Em decisão unânime e amplamente antecipada, o Comitê de Política Monetária (Copom) do Banco Central (BC) manteve a taxa Selic em 15% ao ano. Embora o diagnóstico econômico tenha sofrido apenas alterações marginais, o comunicado trouxe um “plano de voo” inesperadamente explícito: a autoridade monetária antevê o início de um ciclo de redução de juros já na próxima reunião, em março, caso o cenário esperado se confirme.
Divergência de análises: cautela vs. aceleração
A comunicação do BC gerou interpretações variadas entre as principais casas de análise e setores da economia, expondo o equilíbrio delicado entre o controle inflacionário e o estímulo ao crescimento.
Reação Social: “Irresponsabilidade”
No campo social e produtivo, a manutenção da taxa em 15% foi recebida com indignação.
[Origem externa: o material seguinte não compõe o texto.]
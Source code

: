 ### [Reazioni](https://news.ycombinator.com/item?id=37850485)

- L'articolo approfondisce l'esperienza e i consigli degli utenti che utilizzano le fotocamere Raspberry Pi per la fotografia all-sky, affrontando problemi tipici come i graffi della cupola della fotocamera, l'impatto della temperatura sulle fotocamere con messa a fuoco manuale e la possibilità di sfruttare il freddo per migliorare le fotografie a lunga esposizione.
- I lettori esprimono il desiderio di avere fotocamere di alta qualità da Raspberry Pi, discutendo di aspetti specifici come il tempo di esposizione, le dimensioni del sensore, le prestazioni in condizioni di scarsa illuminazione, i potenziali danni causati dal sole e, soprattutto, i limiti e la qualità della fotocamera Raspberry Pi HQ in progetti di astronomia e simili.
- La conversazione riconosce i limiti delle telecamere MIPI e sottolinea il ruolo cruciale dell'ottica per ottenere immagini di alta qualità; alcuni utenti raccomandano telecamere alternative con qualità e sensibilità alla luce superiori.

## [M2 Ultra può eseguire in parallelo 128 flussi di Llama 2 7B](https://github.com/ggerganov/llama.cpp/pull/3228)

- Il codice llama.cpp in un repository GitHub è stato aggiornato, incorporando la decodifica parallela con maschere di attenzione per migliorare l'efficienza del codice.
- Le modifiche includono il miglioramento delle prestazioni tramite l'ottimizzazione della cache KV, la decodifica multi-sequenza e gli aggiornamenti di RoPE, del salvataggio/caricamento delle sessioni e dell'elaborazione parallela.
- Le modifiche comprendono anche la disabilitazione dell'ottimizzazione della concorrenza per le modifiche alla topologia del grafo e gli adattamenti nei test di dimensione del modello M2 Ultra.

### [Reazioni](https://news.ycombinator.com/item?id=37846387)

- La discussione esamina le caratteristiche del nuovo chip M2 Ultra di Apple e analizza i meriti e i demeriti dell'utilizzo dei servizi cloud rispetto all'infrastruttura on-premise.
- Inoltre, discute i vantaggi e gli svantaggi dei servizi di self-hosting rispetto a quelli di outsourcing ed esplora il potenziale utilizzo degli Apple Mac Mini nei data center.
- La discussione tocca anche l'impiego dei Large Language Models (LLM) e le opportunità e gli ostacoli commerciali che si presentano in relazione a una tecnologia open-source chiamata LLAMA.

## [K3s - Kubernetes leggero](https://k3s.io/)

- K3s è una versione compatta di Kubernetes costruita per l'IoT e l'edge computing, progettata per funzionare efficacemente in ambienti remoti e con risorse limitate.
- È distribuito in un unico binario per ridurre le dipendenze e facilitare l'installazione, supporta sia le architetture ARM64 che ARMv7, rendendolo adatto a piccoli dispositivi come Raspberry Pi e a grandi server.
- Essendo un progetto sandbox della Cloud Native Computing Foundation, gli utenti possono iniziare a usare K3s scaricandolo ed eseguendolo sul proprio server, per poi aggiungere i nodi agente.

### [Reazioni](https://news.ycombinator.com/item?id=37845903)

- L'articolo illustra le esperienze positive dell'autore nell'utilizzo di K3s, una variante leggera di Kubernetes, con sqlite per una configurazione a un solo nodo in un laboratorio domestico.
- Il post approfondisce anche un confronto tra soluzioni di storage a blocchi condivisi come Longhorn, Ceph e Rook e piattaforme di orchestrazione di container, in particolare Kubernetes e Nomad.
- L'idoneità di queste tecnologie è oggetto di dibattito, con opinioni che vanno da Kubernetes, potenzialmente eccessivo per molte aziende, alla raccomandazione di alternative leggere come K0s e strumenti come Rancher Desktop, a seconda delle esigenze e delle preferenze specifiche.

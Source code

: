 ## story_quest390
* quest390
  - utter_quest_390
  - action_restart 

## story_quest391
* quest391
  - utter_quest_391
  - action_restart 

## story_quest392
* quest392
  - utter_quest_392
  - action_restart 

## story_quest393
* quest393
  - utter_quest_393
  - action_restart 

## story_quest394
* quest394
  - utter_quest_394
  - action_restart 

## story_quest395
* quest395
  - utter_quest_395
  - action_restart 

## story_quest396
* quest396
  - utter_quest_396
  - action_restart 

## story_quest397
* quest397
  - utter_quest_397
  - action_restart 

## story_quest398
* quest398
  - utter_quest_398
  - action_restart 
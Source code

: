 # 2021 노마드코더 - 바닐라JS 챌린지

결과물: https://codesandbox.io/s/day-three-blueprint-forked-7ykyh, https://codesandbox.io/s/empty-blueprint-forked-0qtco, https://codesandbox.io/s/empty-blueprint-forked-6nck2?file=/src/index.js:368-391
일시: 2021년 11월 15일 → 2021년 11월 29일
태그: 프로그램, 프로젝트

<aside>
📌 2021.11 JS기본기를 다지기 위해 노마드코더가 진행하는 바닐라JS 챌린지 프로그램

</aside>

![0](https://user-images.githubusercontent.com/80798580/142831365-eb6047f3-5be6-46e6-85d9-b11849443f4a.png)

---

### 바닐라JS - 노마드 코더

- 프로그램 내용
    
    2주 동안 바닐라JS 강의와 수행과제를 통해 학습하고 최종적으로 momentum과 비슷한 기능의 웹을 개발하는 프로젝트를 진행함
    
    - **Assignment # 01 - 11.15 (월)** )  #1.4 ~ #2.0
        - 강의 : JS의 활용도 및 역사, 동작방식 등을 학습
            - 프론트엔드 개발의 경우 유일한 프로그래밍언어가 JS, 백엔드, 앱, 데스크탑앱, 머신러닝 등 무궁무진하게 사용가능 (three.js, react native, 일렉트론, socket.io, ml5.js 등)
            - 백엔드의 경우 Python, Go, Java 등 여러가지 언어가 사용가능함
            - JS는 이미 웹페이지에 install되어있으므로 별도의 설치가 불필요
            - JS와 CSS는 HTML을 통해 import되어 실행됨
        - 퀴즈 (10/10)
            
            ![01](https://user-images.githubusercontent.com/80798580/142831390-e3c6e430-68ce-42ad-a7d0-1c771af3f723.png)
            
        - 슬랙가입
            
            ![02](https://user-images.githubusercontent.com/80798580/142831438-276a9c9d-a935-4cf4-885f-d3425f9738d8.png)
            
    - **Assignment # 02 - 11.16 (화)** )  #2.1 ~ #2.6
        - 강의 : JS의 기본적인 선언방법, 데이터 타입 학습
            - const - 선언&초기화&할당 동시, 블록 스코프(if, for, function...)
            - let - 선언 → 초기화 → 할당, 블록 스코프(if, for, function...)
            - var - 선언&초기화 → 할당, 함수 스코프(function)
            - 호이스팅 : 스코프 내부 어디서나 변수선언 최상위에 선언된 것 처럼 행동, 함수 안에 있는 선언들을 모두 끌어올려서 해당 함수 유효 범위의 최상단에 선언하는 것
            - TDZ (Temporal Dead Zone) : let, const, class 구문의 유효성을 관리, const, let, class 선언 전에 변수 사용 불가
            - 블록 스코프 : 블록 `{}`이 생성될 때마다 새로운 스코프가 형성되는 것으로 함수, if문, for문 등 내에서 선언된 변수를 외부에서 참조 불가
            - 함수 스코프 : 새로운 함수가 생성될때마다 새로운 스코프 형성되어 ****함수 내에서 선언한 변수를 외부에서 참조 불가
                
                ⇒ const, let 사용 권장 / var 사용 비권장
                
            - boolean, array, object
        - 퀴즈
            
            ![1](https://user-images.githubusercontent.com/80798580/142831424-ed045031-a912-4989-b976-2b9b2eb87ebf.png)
A Força Sindical classificou a decisão como uma “perversidade” contra a classe trabalhadora. Em nota, a entidade afirmou que os juros altos atuam como um obstáculo ao desenvolvimento, beneficiando especuladores enquanto elevam o custo do dinheiro para famílias e empresas, travando a geração de emprego e renda.
Riscos no Radar
O BC reiterou que o cenário internacional permanece incerto e que a inflação de serviços e as dúvidas fiscais domésticas seguem como pontos de atenção. Além disso, o câmbio é monitorado de perto: analistas da Privatto lembram que cada 10% de oscilação no dólar pode impactar o IPCA em cerca de 1 ponto percentual, o que pode ditar a velocidade real dos cortes prometidos para março.